- [Records supplied]:
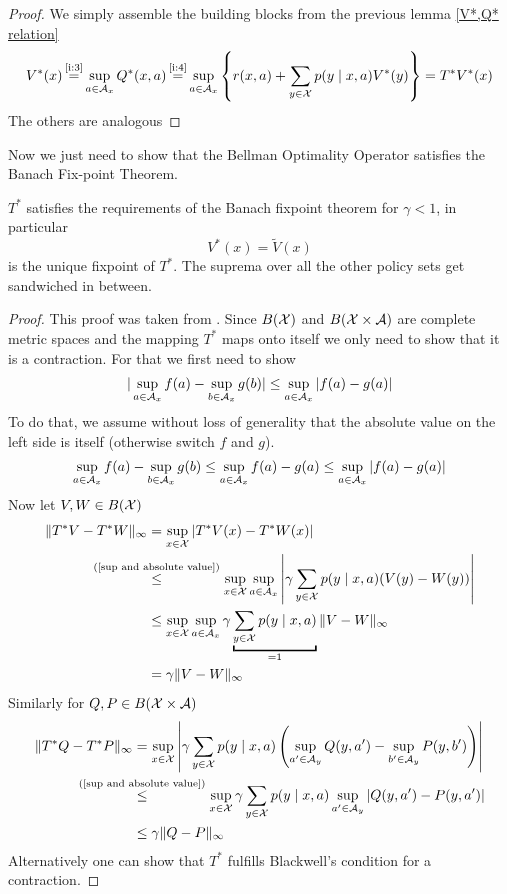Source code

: \begin{proof}
	We simply assemble the building blocks from the previous lemma \ref{V*,Q* relation}
\begin{align*}
	V^*(x)\xeq{\text{\ref{i:3}}}\sup_{a\in\cA_x}Q^*(x,a)
	\xeq{\text{\ref{i:4}}}\sup_{a\in\cA_x}\left\{r(x,a)+\sum_{y\in\cX}p(y\mid x,a) V^*(y)\right\} =T^*V^*(x)
\end{align*}
The others are analogous
\end{proof}

Now we just need to show that the Bellman Optimality Operator satisfies the Banach Fix-point Theorem.

\begin{thm}\label{T^* satisfies BFT}
\(T^*\) satisfies the requirements of the Banach fixpoint theorem for \(\gamma<1\), in particular
	\[V^*(x)=\tilde{V}(x) \]
is the unique fixpoint of \(T^*\). The suprema over all the other policy sets get sandwiched in between.
\end{thm}
\begin{proof}
	This proof was taken from \textcite[79]{szepesvariAlgorithmsReinforcementLearning2010}. 
	Since \(B(\mathcal{X})\) and \(B(\mathcal{X}\times\mathcal{A})\) are complete metric spaces and the mapping \(T^*\) maps onto itself we only need to show that it is a contraction. For that we first need to show
	\begin{align}\label{sup and absolute value}
		|\sup_{a\in\mathcal{A}_x} f(a) -\sup_{b\in\mathcal{A}_x}g(b)| \le \sup_{a\in\mathcal{A}_x}|f(a)-g(a)|
	\end{align}
	To do that, we assume without loss of generality that the absolute value on the left side is itself (otherwise switch \(f\) and \(g\)).
	\begin{align*}
		\sup_{a\in\mathcal{A}_x} f(a) -\sup_{b\in\mathcal{A}_x}g(b) \le \sup_{a\in\mathcal{A}_x} f(a)- g(a)\le \sup_{a\in\mathcal{A}_x}|f(a)-g(a)|
	\end{align*}
	Now let \(V, W \in B(\mathcal{X}) \)
	\begin{align*}
		\|T^*V -T^*W\|_\infty
		&=\sup_{x\in\cX} |T^*V(x) -T^*W(x)|\\
		&\lxlq{\text{(\ref{sup and absolute value})}}\sup_{x\in\cX}\sup_{a\in\cA_x}
		\left|\gamma\sum_{y\in\cX}p(y\mid x,a) (V(y) -W(y))\right|\\
		&\le \sup_{x\in\cX}\sup_{a\in\cA_x} 
		\gamma\underbracket{\sum_{y\in\cX}p(y\mid x,a)}_{=1} \|V-W\|_\infty\\
		&=\gamma \|V-W\|_\infty
	\end{align*}
	Similarly for \(Q, P\in B(\mathcal{X}\times\mathcal{A})\)
	\begin{align*}
		\|T^*Q -T^*P\|_\infty
		&=\sup_{x\in\cX} \left|\gamma \sum_{y\in\cX} p(y\mid x,a) 
		\left(\sup_{a'\in\cA_y}Q(y, a') -\sup_{b'\in\cA_y}P(y,b') \right) \right|\\
		&\lxlq{\text{(\ref{sup and absolute value})}}\sup_{x\in\cX} 
		\gamma \sum_{y\in\cX} p(y\mid x,a) \sup_{a'\in\cA_y} |Q(y, a')-P(y,a')|\\
		&\le \gamma \|Q-P\|_\infty \qedhere
	\end{align*}
	Alternatively one can show that \(T^*\) fulfills Blackwell's condition for a contraction. 
\end{proof}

- [What the task requires]:
Wherever the string "satisfies" occurs in the entries, copy that whole line.

- [Written answer]:
Now we just need to show that the Bellman Optimality Operator satisfies the Banach Fix-point Theorem.
\begin{thm}\label{T^* satisfies BFT}
\(T^*\) satisfies the requirements of the Banach fixpoint theorem for \(\gamma<1\), in particular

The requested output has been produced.